*** Opening EXERCISE INPUTS ***

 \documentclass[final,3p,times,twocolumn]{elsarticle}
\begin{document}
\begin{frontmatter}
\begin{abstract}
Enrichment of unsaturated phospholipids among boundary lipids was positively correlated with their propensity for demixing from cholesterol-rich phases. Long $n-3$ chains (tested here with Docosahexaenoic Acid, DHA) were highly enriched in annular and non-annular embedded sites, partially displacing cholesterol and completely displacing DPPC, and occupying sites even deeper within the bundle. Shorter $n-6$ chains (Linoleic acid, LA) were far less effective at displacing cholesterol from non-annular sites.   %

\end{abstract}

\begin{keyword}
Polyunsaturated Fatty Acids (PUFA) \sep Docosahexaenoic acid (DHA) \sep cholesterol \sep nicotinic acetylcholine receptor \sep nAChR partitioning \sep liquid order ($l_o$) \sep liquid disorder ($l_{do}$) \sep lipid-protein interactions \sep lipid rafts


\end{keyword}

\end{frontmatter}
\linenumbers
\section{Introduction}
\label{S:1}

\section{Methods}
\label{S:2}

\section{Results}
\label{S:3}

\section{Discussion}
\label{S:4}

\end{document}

*** Closing EXERCISE INPUTS ***
*** Opening EXERCISE INPUTS ***

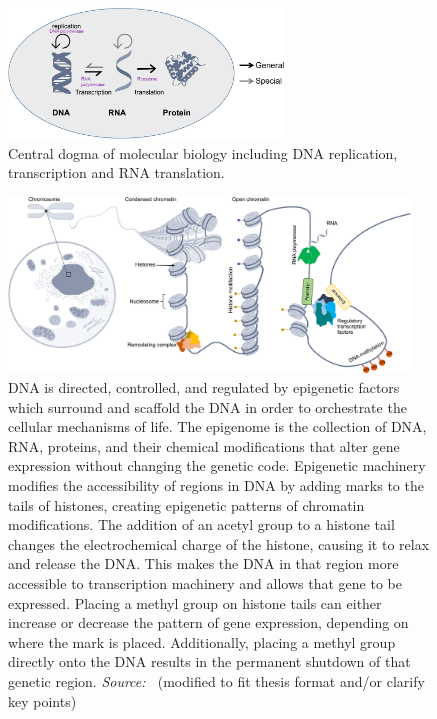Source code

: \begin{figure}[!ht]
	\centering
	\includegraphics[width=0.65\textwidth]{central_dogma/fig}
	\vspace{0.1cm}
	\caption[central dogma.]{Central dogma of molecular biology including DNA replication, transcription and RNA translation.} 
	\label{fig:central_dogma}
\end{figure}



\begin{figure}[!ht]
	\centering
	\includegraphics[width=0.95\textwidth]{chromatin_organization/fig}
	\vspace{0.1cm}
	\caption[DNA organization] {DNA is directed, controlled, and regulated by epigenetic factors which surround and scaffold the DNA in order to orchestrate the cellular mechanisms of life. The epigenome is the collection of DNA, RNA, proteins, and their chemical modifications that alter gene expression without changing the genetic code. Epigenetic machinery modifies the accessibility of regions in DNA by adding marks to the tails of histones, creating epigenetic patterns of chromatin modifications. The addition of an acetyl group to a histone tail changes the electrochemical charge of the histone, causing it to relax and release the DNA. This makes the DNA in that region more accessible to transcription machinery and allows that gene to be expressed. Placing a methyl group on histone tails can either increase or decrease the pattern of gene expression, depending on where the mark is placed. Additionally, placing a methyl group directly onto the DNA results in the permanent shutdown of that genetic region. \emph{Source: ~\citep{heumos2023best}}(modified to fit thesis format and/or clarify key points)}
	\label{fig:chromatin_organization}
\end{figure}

*** Closing EXERCISE INPUTS ***
*** Opening EXERCISE INPUTS ***

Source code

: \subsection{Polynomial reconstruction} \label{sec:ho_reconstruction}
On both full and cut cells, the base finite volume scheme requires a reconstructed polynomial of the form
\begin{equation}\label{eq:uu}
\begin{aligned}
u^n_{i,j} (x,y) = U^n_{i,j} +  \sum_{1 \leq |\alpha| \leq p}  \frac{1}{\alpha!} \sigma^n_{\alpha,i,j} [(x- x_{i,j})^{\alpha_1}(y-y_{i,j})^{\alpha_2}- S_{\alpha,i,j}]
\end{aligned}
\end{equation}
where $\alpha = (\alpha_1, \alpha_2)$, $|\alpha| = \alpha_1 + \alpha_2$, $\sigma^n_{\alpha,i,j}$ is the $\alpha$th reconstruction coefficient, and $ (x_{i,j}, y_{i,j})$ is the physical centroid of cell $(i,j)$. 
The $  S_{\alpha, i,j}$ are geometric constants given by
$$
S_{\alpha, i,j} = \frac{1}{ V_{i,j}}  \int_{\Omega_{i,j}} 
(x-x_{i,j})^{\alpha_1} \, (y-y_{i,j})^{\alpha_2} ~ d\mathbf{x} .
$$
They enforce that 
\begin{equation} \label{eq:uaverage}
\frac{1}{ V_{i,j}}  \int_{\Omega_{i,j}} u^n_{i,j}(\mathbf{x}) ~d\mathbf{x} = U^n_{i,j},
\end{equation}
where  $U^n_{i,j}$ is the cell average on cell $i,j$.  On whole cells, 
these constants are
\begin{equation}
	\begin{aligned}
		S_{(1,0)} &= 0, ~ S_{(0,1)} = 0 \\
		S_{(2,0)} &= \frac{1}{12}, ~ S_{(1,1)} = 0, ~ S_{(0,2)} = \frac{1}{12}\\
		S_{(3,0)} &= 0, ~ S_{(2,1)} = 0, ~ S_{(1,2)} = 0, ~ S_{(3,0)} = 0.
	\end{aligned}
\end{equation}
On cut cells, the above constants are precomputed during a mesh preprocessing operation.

*** Closing EXERCISE INPUTS ***

Go through the entries and count the lines where the word "label" appears; give only the count.

ANSWER SECTION: 9